Even when the Soviets picked someone better qualified to spy than Tynkkynen, loyalty was a problem. Tractor driver Leo Kellinsalmi, a Finnish-speaker from Murmansk, made a few successful postal runs into Finland and was picked for a bigger mission. He was given instructions on how to conduct himself in Finland: He should learn to eat with his left hand; luckily he already knew how to peel a potato. When in restaurants, he should either booze or eat, but not both. Finally he was sent to Vaasa to give a message to an operative whose radio had malfunctioned and to do some low-level surveillance himself. While carrying out his mission with less than perfect zeal - he never contacted the operative - he made friends, got a job, and even found a fiancee, a widow who didn't ask too many questions. In short, he quickly came to the conclusion that a worker in Finland lived much better than a farmer in the Kola Peninsula, so he decided to stay. Five years into his new life, he was arrested because his papers weren't in order and eventually confessed. He got two and a half years in prison, after which he stayed in Finland.
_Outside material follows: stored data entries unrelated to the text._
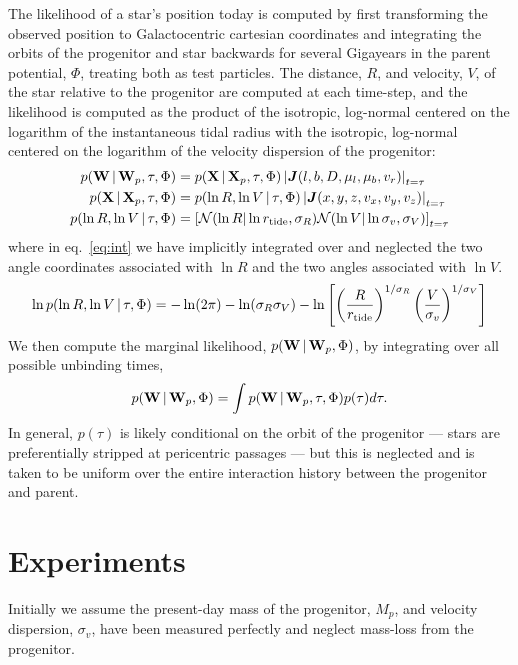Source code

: \documentclass[letterpaper,12pt,preprint]{aastex}
\newcommand{\given}{\,|\,}
\newcommand{\jac}[1]{\left\vert \J{#1} \right\vert}
\newcommand{\D}{{\bf D}}
\newcommand{\W}{{\bf W}}
\newcommand{\X}{{\bf X}}
\newcommand{\J}{{\boldsymbol J}}
\newcommand{\rtide}{r_{\rm tide}}
\begin{document}
The likelihood of a star's position today is computed by first transforming the observed position to Galactocentric cartesian coordinates and integrating the orbits of the progenitor and star backwards for several Gigayears in the parent potential, $\Phi$, treating both as test particles. The distance, $R$, and velocity, $V$, of the star relative to the progenitor are computed at each time-step, and the likelihood is computed as the product of the isotropic, log-normal centered on the logarithm of the instantaneous tidal radius with the isotropic, log-normal centered on the logarithm of the velocity dispersion of the progenitor:
\begin{align}
	p(\W \given \W_p, \tau, \Phi) &= p(\X \given \X_p, \tau, \Phi) \jac{(l,b,D,\mu_l,\mu_b,v_r)}_{t=\tau}\\
	p(\X \given \X_p, \tau, \Phi) &= p(\ln R, \ln V \given \tau, \Phi) \jac{(x,y,z,v_x,v_y,v_z)}_{t=\tau}\label{eq:int} \\
	p(\ln R, \ln V \given \tau, \Phi) &= \left[\mathcal{N}(\ln R | \ln \rtide, \sigma_R)\mathcal{N}(\ln V | \ln \sigma_v, \sigma_V)\right]_{t=\tau}
\end{align}
where in eq.~\ref{eq:int} we have implicitly integrated over and neglected the two angle coordinates associated with $\ln R$ and the two angles associated with $\ln V$. 
\begin{align}
	\ln p(\ln R, \ln V \given \tau, \Phi) = -\ln(2\pi)-\ln(\sigma_R\sigma_V)-
		\ln\left[\left(\frac{R}{\rtide}\right)^{1/\sigma_R} \left(\frac{V}{\sigma_v}\right)^{1/\sigma_V}\right]
\end{align}
We then compute the marginal likelihood, $p(\W \given \W_p, \Phi)$, by integrating over all possible unbinding times,
\begin{align}
	p(\W \given \W_p, \Phi) = \int p(\W \given \W_p, \tau, \Phi)p(\tau) d\tau.
\end{align}
In general, $p(\tau)$ is likely conditional on the orbit of the progenitor --- stars are preferentially stripped at pericentric passages --- but this is neglected and is taken to be uniform over the entire interaction history between the progenitor and parent. 

\section{Experiments}
Initially we assume the present-day mass of the progenitor, $M_p$, and velocity dispersion, $\sigma_v$, have been measured perfectly and neglect mass-loss from the progenitor. 
\end{document}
If the Soviet intelligence didn't always succeed, the Finnish security police sometimes also had trouble getting things right. For years they didn't know much about what the Communists were doing and what they knew could fit any number of theories. For example, a leading Communist in Ahlaiset travelled somewhere with a package and when he came back he no longer had the package. A detective deduced that the Communist was in fact running a secret post link to the Soviet Union. It was said that the Communist had written "a complete character study" of the municipal secretary. In Kemi a detective suspected that the fire department didn't arrive as quickly as it could and should in cases where the burning building belonged to a member of the bourgeoisie. The report elicited a laconic remark from the detective's supervisor: "Imagination may be involved."

Reports from low-level Communist informants could be hair-raising. In a Vuoksenniska railway construction site, a Communist had claimed that eight electric chairs had been sent from the United States to Greece "for executing workers". Apparently five of the damned machines had been ordered to Finland, too. In western Uusimaa it was rumoured that an old Red had raised volunteers for the North Korean military and that the son of a Communist family had found mysterious wealth - in other words, a peace address had been circulated and a young Communist had gotten a job in the Finland Soviet Union Society (SNS).

Regular police did valuable investigative work, too. In Kemi in 1959 a plan for conquering Northern Finland authored by none other than Hertta Kuusinen surfaced. On the other hand, a confidential police report carried the information that Kuusinen "is thought to be a member of the Communist Party party council". The report's confidentiality suggests that the information didn't come from the Communist newspaper in which such things were printed regularly. Poor Yrjö Leino, long after he had been ejected from the Communist inner circle, was reported to often visit Hyvinkää to booze with an old lady friend. One time the woman threw Leino out from her apartment, at which point he telephoned the Hyvinkää police department, announced that he was a former Minister of the Interior, and requested the police to go get his hat back, which they then did.